_TASK_: From the top of the records below, return each line exactly, ending with the line that contains "for Warehouse Queries".

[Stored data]
━━━━━━━━
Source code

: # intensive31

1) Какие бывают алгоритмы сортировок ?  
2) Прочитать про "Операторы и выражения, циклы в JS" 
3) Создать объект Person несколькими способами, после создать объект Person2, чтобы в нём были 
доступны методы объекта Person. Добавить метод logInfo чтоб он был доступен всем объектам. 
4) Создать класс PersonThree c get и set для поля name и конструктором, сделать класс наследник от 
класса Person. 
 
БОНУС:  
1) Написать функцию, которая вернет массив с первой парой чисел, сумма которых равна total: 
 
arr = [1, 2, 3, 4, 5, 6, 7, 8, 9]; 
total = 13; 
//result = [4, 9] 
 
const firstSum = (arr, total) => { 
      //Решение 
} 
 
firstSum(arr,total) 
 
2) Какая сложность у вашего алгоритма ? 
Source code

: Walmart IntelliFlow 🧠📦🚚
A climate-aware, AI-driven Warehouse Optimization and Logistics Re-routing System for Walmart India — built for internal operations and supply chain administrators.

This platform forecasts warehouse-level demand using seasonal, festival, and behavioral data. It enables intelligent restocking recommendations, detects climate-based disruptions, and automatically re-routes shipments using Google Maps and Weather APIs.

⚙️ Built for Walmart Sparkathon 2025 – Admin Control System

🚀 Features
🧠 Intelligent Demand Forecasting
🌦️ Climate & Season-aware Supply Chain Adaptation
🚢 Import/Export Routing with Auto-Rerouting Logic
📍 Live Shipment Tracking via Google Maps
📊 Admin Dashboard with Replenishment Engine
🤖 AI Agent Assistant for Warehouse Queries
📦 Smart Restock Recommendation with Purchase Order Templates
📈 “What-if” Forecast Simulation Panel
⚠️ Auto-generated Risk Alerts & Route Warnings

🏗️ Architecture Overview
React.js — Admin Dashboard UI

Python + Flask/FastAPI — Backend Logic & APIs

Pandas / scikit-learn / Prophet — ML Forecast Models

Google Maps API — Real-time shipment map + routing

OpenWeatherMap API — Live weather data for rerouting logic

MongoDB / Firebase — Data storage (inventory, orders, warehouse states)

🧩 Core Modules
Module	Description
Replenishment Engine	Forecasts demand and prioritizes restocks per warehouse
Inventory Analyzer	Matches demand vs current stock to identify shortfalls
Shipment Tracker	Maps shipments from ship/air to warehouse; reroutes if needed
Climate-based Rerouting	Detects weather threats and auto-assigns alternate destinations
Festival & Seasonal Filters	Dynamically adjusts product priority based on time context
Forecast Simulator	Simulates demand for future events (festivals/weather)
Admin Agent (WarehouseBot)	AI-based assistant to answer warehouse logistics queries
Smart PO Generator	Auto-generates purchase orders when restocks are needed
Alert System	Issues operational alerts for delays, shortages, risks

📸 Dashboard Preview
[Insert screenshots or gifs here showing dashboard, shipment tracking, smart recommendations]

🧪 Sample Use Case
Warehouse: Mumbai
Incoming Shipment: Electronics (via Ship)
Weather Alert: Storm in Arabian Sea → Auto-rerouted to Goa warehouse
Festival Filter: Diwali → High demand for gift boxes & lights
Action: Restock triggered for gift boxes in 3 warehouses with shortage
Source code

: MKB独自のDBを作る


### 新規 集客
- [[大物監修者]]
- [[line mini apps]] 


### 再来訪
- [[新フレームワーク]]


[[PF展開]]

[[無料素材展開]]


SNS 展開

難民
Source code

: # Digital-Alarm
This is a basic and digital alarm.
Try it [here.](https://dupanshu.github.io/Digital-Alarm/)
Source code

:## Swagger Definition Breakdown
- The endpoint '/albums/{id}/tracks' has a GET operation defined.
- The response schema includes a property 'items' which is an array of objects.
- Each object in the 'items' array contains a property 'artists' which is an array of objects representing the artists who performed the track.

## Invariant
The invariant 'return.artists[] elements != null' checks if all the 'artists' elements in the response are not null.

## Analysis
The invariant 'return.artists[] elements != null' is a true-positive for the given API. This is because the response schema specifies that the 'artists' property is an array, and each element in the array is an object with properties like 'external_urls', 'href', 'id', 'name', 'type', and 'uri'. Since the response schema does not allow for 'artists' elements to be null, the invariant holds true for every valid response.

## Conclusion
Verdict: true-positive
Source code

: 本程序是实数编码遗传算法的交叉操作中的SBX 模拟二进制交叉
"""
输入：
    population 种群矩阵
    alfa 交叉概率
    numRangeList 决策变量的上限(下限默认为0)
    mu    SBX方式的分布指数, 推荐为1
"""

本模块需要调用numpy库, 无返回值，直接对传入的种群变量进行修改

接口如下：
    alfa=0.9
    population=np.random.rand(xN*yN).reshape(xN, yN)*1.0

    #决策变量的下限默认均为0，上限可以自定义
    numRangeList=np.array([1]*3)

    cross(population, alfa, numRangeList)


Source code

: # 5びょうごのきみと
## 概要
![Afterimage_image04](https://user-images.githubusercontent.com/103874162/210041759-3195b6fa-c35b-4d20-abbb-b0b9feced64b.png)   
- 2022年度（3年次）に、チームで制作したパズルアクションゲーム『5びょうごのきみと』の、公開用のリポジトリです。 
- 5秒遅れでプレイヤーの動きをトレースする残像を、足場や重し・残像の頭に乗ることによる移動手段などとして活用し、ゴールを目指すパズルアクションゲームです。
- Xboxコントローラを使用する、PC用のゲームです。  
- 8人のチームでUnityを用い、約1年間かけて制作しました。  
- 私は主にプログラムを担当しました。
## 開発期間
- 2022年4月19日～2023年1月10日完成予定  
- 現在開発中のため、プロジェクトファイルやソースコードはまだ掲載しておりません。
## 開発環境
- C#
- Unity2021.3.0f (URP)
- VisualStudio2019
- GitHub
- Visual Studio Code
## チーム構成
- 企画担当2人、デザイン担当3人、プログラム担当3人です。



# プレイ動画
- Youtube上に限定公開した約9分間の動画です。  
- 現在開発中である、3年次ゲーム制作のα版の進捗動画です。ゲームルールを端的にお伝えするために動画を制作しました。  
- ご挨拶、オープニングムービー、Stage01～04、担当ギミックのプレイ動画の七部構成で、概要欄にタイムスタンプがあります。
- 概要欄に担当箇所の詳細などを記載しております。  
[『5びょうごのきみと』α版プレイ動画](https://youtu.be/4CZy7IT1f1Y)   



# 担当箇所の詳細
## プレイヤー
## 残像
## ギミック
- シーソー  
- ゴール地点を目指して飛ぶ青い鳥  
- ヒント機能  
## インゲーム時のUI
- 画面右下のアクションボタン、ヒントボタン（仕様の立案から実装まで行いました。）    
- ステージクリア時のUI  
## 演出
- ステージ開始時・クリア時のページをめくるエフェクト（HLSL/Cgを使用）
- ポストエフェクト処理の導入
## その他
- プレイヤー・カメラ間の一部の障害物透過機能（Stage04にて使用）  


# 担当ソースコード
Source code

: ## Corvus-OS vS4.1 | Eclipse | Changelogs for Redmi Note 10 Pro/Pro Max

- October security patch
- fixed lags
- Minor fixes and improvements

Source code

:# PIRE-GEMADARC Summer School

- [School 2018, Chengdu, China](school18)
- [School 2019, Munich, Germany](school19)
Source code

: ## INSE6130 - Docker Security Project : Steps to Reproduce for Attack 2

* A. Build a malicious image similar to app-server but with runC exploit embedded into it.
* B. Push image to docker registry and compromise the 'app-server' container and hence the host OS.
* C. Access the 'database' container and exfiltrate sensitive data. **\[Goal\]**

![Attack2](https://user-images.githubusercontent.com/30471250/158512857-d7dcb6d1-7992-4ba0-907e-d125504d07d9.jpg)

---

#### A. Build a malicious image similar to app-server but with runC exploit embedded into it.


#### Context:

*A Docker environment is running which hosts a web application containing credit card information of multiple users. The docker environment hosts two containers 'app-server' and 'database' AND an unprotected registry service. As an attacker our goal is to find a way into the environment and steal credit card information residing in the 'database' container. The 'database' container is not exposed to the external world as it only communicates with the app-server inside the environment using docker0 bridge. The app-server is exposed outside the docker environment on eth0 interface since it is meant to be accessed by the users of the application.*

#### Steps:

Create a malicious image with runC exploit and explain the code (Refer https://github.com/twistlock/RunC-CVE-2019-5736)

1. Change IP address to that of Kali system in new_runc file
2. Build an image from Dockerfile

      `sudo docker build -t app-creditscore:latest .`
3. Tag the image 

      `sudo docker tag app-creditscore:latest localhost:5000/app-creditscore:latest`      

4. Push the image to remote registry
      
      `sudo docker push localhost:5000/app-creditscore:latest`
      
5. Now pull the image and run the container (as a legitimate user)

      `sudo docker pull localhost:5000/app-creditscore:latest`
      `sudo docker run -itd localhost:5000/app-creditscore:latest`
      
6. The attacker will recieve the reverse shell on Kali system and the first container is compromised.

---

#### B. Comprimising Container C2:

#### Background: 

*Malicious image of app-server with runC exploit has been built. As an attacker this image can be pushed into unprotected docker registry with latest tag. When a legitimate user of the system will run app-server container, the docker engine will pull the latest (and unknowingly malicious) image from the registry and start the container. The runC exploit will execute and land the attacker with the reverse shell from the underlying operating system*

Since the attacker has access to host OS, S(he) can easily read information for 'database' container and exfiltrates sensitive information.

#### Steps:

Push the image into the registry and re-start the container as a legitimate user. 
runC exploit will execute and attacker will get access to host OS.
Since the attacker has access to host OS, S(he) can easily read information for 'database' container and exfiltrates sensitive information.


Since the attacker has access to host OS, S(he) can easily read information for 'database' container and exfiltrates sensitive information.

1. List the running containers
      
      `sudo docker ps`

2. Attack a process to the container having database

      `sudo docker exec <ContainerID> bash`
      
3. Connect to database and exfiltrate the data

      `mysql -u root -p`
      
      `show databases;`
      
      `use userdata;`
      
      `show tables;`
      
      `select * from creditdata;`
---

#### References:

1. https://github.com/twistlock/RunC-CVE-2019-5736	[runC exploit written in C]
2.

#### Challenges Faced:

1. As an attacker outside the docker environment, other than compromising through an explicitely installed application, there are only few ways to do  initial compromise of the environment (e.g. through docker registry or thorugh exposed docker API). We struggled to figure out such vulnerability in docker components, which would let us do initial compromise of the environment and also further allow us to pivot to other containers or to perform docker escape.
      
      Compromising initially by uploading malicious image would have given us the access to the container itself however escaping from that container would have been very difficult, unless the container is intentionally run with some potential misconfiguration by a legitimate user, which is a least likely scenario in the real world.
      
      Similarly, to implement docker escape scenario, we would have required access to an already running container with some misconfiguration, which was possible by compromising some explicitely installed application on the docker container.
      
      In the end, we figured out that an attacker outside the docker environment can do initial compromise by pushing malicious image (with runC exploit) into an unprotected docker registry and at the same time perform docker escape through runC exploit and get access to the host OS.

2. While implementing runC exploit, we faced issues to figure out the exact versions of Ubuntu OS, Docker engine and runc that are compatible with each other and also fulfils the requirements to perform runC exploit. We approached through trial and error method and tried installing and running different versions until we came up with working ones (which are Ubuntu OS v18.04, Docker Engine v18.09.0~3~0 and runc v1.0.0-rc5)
━━━━━━━━
_SOLUTION TO THIS EXERCISE_:
Source code

: # intensive31

1) Какие бывают алгоритмы сортировок ?  
2) Прочитать про "Операторы и выражения, циклы в JS" 
3) Создать объект Person несколькими способами, после создать объект Person2, чтобы в нём были 
доступны методы объекта Person. Добавить метод logInfo чтоб он был доступен всем объектам. 
4) Создать класс PersonThree c get и set для поля name и конструктором, сделать класс наследник от 
класса Person. 
 
БОНУС:  
1) Написать функцию, которая вернет массив с первой парой чисел, сумма которых равна total: 
 
arr = [1, 2, 3, 4, 5, 6, 7, 8, 9]; 
total = 13; 
//result = [4, 9] 
 
const firstSum = (arr, total) => { 
      //Решение 
} 
 
firstSum(arr,total) 
 
2) Какая сложность у вашего алгоритма ? 
Source code

: Walmart IntelliFlow 🧠📦🚚
A climate-aware, AI-driven Warehouse Optimization and Logistics Re-routing System for Walmart India — built for internal operations and supply chain administrators.

This platform forecasts warehouse-level demand using seasonal, festival, and behavioral data. It enables intelligent restocking recommendations, detects climate-based disruptions, and automatically re-routes shipments using Google Maps and Weather APIs.

⚙️ Built for Walmart Sparkathon 2025 – Admin Control System

🚀 Features
🧠 Intelligent Demand Forecasting
🌦️ Climate & Season-aware Supply Chain Adaptation
🚢 Import/Export Routing with Auto-Rerouting Logic
📍 Live Shipment Tracking via Google Maps
📊 Admin Dashboard with Replenishment Engine
🤖 AI Agent Assistant for Warehouse Queries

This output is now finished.